Non-Standard Escape Routes

I've been busy working on the logic book, playing with music software, meeting friends, lazing around, looking after Magdalena (who was ill again), protesting against the war, and thinking that it was a good idea to have voted for Livingstone (as I did when I lived in London). I hope to get back to philosophy soon.

Catching up with the philosophy papers blog, I noticed that Hartry Field has written yet another paper about how to avoid paradoxes by using non-standard logic. I fear that I may eventually have to reconsider my standard reaction to efforts like this, which is to say that using non-standard logic amounts to a change of topic.
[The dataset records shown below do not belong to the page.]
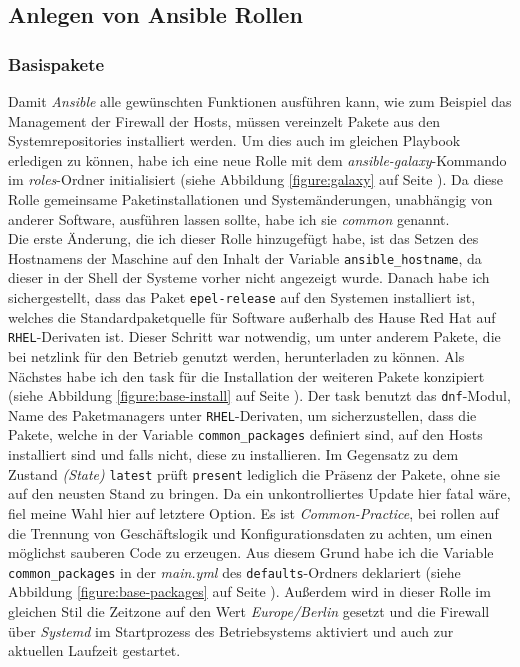 \documentclass[11pt,a4paper]{article}
\begin{document}
\subsection{Anlegen von Ansible Rollen}
\subsubsection{Basispakete}
Damit \emph{Ansible} alle gewünschten Funktionen ausführen kann, wie zum Beispiel
das Management der Firewall der Hosts, müssen vereinzelt Pakete aus den Systemrepositories
installiert werden. Um dies auch im gleichen Playbook  erledigen zu können,
habe ich eine neue Rolle  mit dem \emph{ansible-galaxy}-Kommando
im \emph{roles}-Ordner initialisiert (siehe Abbildung \ref{figure:galaxy} auf Seite \pageref{figure:galaxy}). Da diese Rolle gemeinsame Paketinstallationen
und Systemänderungen, unabhängig von anderer Software,
ausführen lassen sollte, habe ich sie \emph{common} genannt. \\
Die erste Änderung, die ich dieser Rolle hinzugefügt habe, ist das Setzen des Hostnamens der Maschine
auf den Inhalt der Variable \verb|ansible_hostname|, da dieser in der Shell der
Systeme vorher nicht angezeigt wurde. Danach habe ich sichergestellt, dass das Paket
\verb|epel-release| auf den Systemen installiert ist, welches die Standardpaketquelle
für Software außerhalb des Hause Red Hat auf \verb|RHEL|-Derivaten ist.
Dieser Schritt war notwendig, um unter anderem Pakete, die bei \gls{netzlink} für den
Betrieb genutzt werden, herunterladen zu können. Als Nächstes habe ich den \gls{task}
für die Installation der weiteren Pakete konzipiert (siehe Abbildung \ref{figure:base-install} auf Seite \pageref{figure:base-install}).
Der \gls{task} benutzt das \verb|dnf|-Modul, Name des Paketmanagers unter \verb|RHEL|-Derivaten,
um sicherzustellen, dass die Pakete, welche in der Variable \verb|common_packages| definiert sind, auf
den Hosts installiert sind und falls nicht, diese zu installieren. Im Gegensatz zu dem Zustand \emph{(State)}
\verb|latest| prüft \verb|present| lediglich die Präsenz der Pakete, ohne sie auf den neusten Stand zu bringen.
Da ein unkontrolliertes Update hier fatal wäre, fiel meine Wahl hier auf letztere Option.
Es ist \emph{Common-Practice}, bei \gls{rollen} auf die Trennung von Geschäftslogik und
Konfigurationsdaten zu achten, um einen möglichst sauberen Code zu erzeugen. Aus diesem
Grund habe ich die Variable \verb|common_packages| in der \emph{main.yml} des \verb|defaults|-Ordners
deklariert (siehe Abbildung \ref{figure:base-packages} auf Seite \pageref{figure:base-packages}).
Außerdem wird in dieser Rolle im gleichen Stil die Zeitzone auf den Wert \emph{Europe/Berlin}
gesetzt und die Firewall über \emph{Systemd} im Startprozess des Betriebsystems aktiviert und auch
zur aktuellen Laufzeit gestartet.
\end{document}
For example, the naive comprehension principle says that for each predicate there is a property that is had by some thing x iff x satisfies the predicate. Field proposes to block Russell's paradox by using some non-standard logic in which "R instantiates R iff R does not instantiate R" does not imply the contradiction "R instantiates R and R does not instantiate R". But I can't help finding "R instantiates R iff R does not instantiate R" itself inconsistent. I can see that on Field's interpretation of "iff" it doesn't actually imply everything. But why isn't this reinterpretation of "iff" simply a rejection of the original comprehension principle, which he wants to defend? What Field defends is a rather different principle that superficially looks like the naive comprehension principle.

Similarly, a while ago Heinrich Wansing was in Berlin and presented a "solution" to the knowability paradox by showing that "(p to possibly Kp) to (p to Kp)" does not follow from innocent assumptions about knowledge in a certain paraconsistent relevance logic, in which "to" does not have its ordinary truth-functional meaning. But did anybody doubt that the string of symbols expressing the knowability paradox could be given a consistent interpretation? I would have thought the paradox was what that string expressed under its standard interpretation, not the string itself.

This reaction is probably everybody's first reaction. Hence the more I see clever people ignoring it, the more I fear something must be wrong with it.